The provincial government’s proposal to add a speculation tax on B.C. properties owned by non-residents went over like the proverbial lead balloon in Parksville Qualicum Beach region when it was announced Feb. 20.
This week, after a month of pushback by local and regional politicians, businesses and residents, that balloon was torched like the doomed Hindenburg zeppelin.
The speculation tax itself is not dead. In details released Monday by NDP Finance Minister Carole James, metropolitan Vancouver, the Fraser Valley, greater Victoria, Kelowna and West Kelowna and Nanaimo-Lantzville remain within its clutches.
But Parksville Qualicum Beach has been exempted from the tax, which in theory is intended to rein in runaway home prices and free up inventory that has been squeezed by foreign investment in high-density, urban areas.
That is hardly a description of a region known primarily for its tourism and its draw as a mecca for retirees and summer vacationers from across Canada.

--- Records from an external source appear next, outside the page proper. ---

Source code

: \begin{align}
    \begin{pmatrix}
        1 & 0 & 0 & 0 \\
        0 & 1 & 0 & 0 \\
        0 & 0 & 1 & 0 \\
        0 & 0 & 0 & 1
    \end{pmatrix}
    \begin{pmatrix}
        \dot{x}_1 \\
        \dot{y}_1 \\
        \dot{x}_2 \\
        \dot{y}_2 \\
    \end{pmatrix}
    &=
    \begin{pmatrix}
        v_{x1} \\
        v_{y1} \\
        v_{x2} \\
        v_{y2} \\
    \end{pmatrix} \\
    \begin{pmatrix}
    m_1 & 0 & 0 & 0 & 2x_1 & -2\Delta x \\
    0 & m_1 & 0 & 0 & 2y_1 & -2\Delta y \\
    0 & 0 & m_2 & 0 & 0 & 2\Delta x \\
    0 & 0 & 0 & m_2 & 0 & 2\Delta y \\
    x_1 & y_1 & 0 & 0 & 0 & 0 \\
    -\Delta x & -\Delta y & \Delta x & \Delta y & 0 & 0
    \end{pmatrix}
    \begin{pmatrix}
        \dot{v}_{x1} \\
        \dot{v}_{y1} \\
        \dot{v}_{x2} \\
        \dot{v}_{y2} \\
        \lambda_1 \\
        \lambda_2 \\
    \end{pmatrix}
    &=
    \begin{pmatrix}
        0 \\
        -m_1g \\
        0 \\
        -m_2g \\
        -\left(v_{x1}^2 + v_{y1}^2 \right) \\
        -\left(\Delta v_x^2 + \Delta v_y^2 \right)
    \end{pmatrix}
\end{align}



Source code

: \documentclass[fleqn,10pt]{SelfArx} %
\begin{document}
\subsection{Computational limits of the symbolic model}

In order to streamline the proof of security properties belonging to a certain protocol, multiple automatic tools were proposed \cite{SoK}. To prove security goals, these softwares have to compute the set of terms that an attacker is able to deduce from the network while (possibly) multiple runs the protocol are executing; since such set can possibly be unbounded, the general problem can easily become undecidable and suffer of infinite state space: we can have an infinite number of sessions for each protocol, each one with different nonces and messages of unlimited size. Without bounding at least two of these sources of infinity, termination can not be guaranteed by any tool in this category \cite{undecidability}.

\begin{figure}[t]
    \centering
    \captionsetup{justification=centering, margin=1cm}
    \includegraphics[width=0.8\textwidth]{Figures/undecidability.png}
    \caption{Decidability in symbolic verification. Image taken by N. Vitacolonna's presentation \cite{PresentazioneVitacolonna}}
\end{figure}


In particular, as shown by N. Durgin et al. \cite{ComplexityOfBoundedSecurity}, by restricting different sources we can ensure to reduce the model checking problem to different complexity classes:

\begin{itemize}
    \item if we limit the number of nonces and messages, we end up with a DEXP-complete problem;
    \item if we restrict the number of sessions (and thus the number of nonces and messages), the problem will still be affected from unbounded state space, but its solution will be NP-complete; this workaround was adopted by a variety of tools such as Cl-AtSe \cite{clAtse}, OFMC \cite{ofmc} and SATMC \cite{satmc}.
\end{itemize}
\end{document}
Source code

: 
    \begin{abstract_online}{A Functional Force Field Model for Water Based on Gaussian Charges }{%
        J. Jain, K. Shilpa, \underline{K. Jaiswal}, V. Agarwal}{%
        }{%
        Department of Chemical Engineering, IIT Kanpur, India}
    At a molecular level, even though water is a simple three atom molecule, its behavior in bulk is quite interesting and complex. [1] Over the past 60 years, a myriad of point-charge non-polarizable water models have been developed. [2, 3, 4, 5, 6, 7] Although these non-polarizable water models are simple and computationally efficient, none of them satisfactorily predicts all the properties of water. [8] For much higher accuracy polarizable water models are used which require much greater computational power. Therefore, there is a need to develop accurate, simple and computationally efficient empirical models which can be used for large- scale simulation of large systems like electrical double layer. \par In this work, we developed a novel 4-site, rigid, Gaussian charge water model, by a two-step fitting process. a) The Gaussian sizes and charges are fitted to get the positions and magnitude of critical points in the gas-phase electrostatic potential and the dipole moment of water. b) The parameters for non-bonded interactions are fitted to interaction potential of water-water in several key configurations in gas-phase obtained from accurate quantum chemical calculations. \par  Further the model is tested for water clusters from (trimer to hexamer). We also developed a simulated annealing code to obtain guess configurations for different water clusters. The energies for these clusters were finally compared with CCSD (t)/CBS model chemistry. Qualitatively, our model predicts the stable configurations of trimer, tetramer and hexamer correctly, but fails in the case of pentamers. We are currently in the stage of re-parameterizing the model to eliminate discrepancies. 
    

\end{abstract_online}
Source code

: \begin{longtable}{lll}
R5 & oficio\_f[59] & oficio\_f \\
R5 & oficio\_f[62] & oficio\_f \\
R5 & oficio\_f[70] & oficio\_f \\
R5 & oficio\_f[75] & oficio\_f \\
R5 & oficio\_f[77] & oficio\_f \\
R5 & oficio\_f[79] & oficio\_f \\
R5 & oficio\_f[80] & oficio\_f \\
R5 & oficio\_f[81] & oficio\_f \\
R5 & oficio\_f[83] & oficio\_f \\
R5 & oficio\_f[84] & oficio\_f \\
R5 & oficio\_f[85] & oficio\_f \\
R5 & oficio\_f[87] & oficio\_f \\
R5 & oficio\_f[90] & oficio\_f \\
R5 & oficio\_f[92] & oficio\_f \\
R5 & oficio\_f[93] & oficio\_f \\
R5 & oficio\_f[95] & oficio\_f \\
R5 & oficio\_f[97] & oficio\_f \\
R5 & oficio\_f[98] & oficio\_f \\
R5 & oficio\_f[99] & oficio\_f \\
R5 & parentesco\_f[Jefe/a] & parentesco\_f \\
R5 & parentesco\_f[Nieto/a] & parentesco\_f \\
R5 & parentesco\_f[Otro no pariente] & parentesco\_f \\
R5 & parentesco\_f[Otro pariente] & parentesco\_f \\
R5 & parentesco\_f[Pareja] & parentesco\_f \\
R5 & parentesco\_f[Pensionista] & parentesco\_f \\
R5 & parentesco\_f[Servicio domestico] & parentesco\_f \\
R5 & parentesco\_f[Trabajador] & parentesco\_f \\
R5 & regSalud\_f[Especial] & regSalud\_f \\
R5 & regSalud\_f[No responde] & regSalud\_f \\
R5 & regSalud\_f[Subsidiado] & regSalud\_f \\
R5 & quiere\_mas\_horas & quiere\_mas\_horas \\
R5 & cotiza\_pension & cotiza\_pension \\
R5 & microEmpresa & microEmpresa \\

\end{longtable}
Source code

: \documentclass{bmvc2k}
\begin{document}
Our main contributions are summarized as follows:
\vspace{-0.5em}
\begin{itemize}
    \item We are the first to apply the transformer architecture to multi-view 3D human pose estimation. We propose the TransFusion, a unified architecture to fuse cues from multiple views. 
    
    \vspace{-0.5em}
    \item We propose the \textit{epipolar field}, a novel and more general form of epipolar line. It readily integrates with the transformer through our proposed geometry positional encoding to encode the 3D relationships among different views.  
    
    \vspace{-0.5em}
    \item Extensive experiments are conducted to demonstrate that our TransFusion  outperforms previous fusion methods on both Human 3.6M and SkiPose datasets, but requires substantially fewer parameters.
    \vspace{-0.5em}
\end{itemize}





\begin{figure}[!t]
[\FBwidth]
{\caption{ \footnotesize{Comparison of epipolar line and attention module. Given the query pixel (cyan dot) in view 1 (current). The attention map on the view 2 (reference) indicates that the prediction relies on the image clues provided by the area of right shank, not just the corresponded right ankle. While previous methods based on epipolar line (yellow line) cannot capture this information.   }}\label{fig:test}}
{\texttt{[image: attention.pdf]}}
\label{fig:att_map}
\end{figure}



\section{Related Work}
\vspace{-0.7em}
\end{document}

Yes, we have a current housing inventory as slim as those of many of our big-city brethren. When it comes to affordable housing for workers or young families just starting out, that inventory borders on non-existent.
But the speculation tax wasn’t going to solve that issue. What it was going to do was punish Canadians from other provinces who have invested locally by purchasing a second home in preparation to retire here in the coming years, or who have secured shares in vacation rentals or similar properties which would not be available to sell as primary family homes anyway.
According to Parksville Mayor Marc Lefebvre, a speculation tax in our region would also have harmed the development, real estate and even tourism industries.
Indeed, a planned $30-million expansion of the Sunrise Ridge Resort in Parksville was put on hold when pre-order buyers fled upon receiving notice of the speculation tax.The developer is optimistic they will return in the wake of this week’s development.
Admittedly, that project will not add to Parksville’s affordable housing inventory. But the city is working on it. On April 4, a public hearing is scheduled before council’s regular meeting to address rezoning of property along Dogwood Street in order to facilitate a rental apartment project.
That’s the kind of thing that will crack the door open for workers and couples seeking housing in the community. Rather than chase away those who already pay taxes and contribute to the local economy.